5:08 So let's try to sort like so and see what we get.
5:11 OK, 'CPython', 'Please', 'a' and 'changes,' - these look sorted,
5:17 and those look sorted, but as a group they don't look sorted to me.
5:23 That's because right now the sort is case sensitive, OK.
5:26 Well, what do we do, are we just out of luck,
5:29 do we have to write our own sort algorithm?
5:31 No, of course not, so what's cool, let's comment this out,
5:34 because it almost works but not quite.
5:36 In both versions of sort, they let you specify a key selector,
5:40 and what this key selector is, is it's a function that given one of the items,
5:44 in this case a word, we can return something
5:48 that we'll actually use as the sorting value,
5:50 the comparison value, so we could put a function here,
5:53 but I am going to define a lambda expression,
5:56 so I'll say "lambda w for word goes to" -
5:59 well, if we just put it like this - "w" it will do the same sort
6:03 but I actually want to sort without regard to the case,
6:06 so let's do this, let's say lower any time you want to compare word,
6:11 do not compare the actual word, compare the lower case version,
6:14 we could use upper and so on. Let's try it.
6:17 Now look at that, that looks sorted, doesn't it?
6:20 And look how incredibly easy this is, "key=lambda w: w.lower()"
6:26 That shows you some of the power of lambda expressions in Python.

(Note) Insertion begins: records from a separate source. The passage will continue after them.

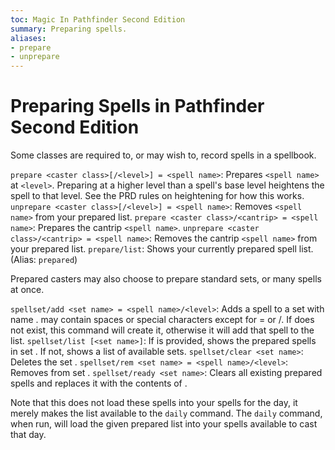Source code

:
 ```yaml
---
toc: Magic In Pathfinder Second Edition
summary: Preparing spells.
aliases:
- prepare
- unprepare
---
```


# Preparing Spells in Pathfinder Second Edition

Some classes are required to, or may wish to, record spells in a spellbook.

`prepare <caster class>[/<level>] = <spell name>`: Prepares `<spell name>` at `<level>`. Preparing at a higher level than a spell's base level heightens the spell to that level. See the PRD rules on heightening for how this works.
`unprepare <caster class>[/<level>] = <spell name>`: Removes `<spell name>` from your prepared list.
`prepare <caster class>/<cantrip> = <spell name>`: Prepares the cantrip `<spell name>`.
`unprepare <caster class>/<cantrip> = <spell name>`: Removes the cantrip `<spell name>` from your prepared list.
`prepare/list`: Shows your currently prepared spell list. (Alias: `prepared`)

Prepared casters may also choose to prepare standard sets, or many spells at once.

`spellset/add <set name> = <spell name>/<level>`: Adds a spell to a set with name <set name>. <set name> may contain spaces or special characters except for = or /. If <set name> does not exist, this command will create it, otherwise it will add that spell to the list.
`spellset/list [<set name>]`: If <set name> is provided, shows the prepared spells in set <set name>. If not, shows a list of available sets. 
`spellset/clear <set name>`: Deletes the set <set name>.
`spellset/rem <set name> = <spell name>/<level>`: Removes <spell name> from set <set name>.
`spellset/ready <set name>`: Clears all existing prepared spells and replaces it with the contents of <set name>.

Note that this does not load these spells into your spells for the day, it merely makes the list available to the `daily` command. The `daily` command, when run, will load the given prepared list into your spells available to cast that day.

6:30 Let's look at that in a graphic.
6:32 So here again we have our find_special_numbers,
6:34 we also saw the same situation applies to built-ins like lists and so on,
6:38 so we want to pass some kind of selector and we could write a special method
6:41 somewhere using "def method name da da da" and pass it
6:44 but if it's a small little test, it makes much more sense to do this
6:48 as an inline lambda expression, like so.
6:52 So we just write "lambda, arguments, goes to, return value" basically.
6:56 If there is no arguments, you just say "lambda:",
6:58 you get multiple parameters like any other method as well.
7:01 Using lambda expressions is a very Pythonic thing to do.